Experiment 3: Repeat the previous experiment, except this time keep the mass
on the hanger the same and vary the mass of the cart. Using the scale in the
classroom, find out how much your cart weighs with the force sensor, and then
each cart mass. Place 10 or 20 grams on the hanger, and then take all the
masses off the cart. Do the experiment, recording the total mass of the cart and
the acceleration.

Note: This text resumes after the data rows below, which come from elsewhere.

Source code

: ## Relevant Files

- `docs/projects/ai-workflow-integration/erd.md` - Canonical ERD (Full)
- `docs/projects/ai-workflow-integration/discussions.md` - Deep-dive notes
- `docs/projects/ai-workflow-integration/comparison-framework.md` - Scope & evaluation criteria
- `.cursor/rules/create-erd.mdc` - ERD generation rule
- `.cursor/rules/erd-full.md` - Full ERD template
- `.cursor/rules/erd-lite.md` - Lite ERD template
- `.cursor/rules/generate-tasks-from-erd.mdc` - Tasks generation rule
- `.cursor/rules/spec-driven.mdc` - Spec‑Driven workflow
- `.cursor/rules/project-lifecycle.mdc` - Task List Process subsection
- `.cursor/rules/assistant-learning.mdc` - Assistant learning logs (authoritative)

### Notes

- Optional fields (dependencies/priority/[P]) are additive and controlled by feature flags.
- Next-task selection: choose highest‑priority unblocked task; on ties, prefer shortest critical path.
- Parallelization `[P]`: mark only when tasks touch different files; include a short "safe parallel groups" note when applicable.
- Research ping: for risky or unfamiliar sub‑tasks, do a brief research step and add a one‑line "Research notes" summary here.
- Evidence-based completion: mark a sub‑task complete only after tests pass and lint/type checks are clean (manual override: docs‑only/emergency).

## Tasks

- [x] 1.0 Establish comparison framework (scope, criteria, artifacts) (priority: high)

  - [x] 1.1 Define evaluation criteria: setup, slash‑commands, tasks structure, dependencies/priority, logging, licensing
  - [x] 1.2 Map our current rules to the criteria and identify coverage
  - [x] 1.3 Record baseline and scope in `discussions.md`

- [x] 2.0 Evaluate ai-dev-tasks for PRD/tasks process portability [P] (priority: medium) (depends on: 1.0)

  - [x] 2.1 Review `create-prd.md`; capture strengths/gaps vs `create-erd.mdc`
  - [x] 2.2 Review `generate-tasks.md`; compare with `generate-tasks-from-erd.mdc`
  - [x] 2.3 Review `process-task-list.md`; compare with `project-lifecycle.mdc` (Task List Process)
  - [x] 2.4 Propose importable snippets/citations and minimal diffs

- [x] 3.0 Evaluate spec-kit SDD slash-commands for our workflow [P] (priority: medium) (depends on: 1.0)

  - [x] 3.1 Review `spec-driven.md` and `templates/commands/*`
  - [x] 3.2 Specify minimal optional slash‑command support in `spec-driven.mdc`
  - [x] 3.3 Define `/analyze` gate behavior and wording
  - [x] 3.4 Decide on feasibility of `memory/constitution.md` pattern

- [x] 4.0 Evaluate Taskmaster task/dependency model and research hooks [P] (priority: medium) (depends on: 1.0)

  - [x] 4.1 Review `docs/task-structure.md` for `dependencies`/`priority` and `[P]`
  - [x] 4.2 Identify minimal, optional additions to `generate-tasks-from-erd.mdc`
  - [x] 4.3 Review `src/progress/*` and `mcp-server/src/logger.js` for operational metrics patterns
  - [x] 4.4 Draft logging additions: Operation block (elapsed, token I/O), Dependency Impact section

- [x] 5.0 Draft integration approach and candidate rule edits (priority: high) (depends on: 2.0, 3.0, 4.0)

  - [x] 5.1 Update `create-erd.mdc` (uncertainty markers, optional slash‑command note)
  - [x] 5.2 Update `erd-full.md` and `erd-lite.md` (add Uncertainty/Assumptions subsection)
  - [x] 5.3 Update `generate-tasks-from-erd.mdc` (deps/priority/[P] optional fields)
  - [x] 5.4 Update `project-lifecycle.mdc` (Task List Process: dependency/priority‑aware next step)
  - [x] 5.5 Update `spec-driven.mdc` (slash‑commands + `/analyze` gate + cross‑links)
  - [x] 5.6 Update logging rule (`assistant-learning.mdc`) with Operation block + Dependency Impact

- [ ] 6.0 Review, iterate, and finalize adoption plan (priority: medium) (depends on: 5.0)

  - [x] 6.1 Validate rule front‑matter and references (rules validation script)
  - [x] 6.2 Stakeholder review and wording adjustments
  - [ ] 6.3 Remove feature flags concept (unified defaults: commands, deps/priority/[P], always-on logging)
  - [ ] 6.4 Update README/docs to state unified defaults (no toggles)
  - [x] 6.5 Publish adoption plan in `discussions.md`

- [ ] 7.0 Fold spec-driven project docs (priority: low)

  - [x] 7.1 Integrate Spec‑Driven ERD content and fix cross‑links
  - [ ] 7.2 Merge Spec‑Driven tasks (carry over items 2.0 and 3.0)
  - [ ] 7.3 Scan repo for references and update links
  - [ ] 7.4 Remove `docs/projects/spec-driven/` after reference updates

Repeat for the cart + 1 mass, then with 2 masses, and so forth.
Share masses at your table if you need to.
Mass (kg)
Acceleration (m/s2)
Cart and force sensor
.35
.497
Cart, sensor & 1 mass
.6
.394
Cart, sensor & 2 mass
.85
.247
Cart, sensor & 3 mass
1.1
.169
Cart, sensor & 4 mass
1.35
.143
Then enter the force and acceleration data in the hidden table in DataStudio.
Look in the navigation window in the lower left corner, and click on the second
data table. A graph of Acceleration vs. Mass will be automatically created for you
in the third graph, which you will have to click on in the same navigation window.
Paste that in the space below.
Question 3: How does the mass relate to acceleration? Can you write down a
mathematical expression?
As mass increases on the cart, the acceleration decreases. F/m=a.
Summary
The following questions will help you get the main ideas out of this lab. You
should find these straightforward questions, but take the time to talk it over with
your team and write complete answers to these questions. You may find your
answers here to be the most useful part of this lab down the road.
Summary 1: Force is directly related to which of the motion quantities? How
does changing the force change its motion?
Acceleration. If you increase the force the acceleration increases and if you
decrease the force the acceleration decreases.
Summary 2: How does mass affect motion and force? Can you write down an
expression that relates force, mass and acceleration?
F=ma. The larger the mass, the more force needed to accelerate the object. If
the force is constant and mass is increased, acceleration will decrease.
Summary 3: How do you know your above statements are true? What
experimental observations and/or logical reasoning can you give to justify what
you said in summary questions 1&2?
We know our statements our true because of the experiments run in datastudio.